--- Aim of the task ---
Copy, from the data below, every line that has "Kazakhstan" in it.

--- START ---

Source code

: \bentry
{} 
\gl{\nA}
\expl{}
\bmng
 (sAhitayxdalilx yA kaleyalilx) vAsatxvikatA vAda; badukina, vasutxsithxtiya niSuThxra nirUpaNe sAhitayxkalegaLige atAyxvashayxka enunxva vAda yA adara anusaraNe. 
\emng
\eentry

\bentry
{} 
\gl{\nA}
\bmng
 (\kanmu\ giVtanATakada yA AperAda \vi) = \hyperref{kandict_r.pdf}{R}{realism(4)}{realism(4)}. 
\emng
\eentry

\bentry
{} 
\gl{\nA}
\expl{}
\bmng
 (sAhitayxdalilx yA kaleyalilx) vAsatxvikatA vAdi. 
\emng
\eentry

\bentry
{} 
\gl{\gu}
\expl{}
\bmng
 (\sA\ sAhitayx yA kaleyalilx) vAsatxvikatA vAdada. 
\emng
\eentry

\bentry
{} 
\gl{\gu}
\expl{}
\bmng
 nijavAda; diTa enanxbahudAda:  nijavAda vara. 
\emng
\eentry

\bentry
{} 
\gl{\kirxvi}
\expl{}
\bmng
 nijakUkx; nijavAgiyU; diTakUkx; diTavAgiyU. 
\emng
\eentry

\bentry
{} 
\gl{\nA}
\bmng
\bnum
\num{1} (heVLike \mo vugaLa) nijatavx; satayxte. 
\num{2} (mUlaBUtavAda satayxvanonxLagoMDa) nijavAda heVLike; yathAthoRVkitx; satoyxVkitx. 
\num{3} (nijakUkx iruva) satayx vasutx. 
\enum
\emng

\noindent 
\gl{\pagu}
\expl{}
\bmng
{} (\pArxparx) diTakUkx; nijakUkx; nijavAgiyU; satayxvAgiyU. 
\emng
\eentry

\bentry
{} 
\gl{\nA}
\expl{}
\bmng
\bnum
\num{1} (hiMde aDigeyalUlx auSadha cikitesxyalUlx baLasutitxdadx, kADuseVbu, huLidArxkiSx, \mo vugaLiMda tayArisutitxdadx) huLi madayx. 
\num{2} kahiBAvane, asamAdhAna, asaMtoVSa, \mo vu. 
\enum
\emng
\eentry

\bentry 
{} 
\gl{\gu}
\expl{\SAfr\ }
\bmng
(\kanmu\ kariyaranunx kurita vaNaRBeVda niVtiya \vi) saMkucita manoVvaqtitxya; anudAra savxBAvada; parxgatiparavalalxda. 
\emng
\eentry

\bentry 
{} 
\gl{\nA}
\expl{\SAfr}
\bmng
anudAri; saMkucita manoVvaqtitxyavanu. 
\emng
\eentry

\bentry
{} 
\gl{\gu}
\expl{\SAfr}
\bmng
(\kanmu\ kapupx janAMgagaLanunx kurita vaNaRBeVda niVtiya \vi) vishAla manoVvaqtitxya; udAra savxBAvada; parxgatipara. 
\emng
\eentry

--- END ---
--- START ---

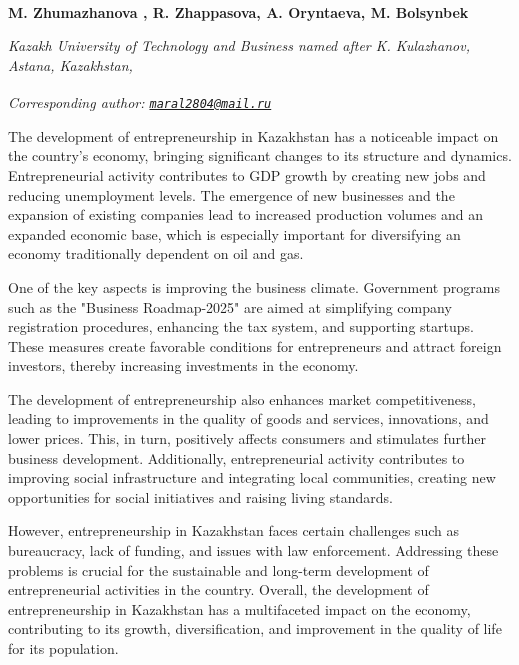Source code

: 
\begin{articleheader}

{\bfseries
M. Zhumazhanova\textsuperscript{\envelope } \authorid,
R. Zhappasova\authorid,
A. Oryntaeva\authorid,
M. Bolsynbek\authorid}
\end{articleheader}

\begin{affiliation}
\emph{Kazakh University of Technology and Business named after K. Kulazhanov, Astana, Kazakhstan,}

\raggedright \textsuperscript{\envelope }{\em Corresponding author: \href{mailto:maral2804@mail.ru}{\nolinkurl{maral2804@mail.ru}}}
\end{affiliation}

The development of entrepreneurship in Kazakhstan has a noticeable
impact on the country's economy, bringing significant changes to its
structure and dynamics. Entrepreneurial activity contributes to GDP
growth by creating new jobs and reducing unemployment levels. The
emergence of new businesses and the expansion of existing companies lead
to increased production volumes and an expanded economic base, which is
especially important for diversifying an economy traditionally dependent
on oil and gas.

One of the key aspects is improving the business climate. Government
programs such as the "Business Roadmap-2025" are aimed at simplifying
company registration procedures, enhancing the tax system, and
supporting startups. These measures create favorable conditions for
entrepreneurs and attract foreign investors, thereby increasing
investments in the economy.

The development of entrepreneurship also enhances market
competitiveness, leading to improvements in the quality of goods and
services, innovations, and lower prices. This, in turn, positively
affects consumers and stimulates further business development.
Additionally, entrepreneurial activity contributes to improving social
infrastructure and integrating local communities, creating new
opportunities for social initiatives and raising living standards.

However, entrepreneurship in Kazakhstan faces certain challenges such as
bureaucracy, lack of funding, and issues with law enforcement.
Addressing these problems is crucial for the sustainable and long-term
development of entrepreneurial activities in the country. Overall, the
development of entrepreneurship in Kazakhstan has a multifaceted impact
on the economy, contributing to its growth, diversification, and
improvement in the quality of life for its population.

--- END ---

--- Exercise answer ---
\emph{Kazakh University of Technology and Business named after K. Kulazhanov, Astana, Kazakhstan,}
The development of entrepreneurship in Kazakhstan has a noticeable
However, entrepreneurship in Kazakhstan faces certain challenges such as
development of entrepreneurship in Kazakhstan has a multifaceted impact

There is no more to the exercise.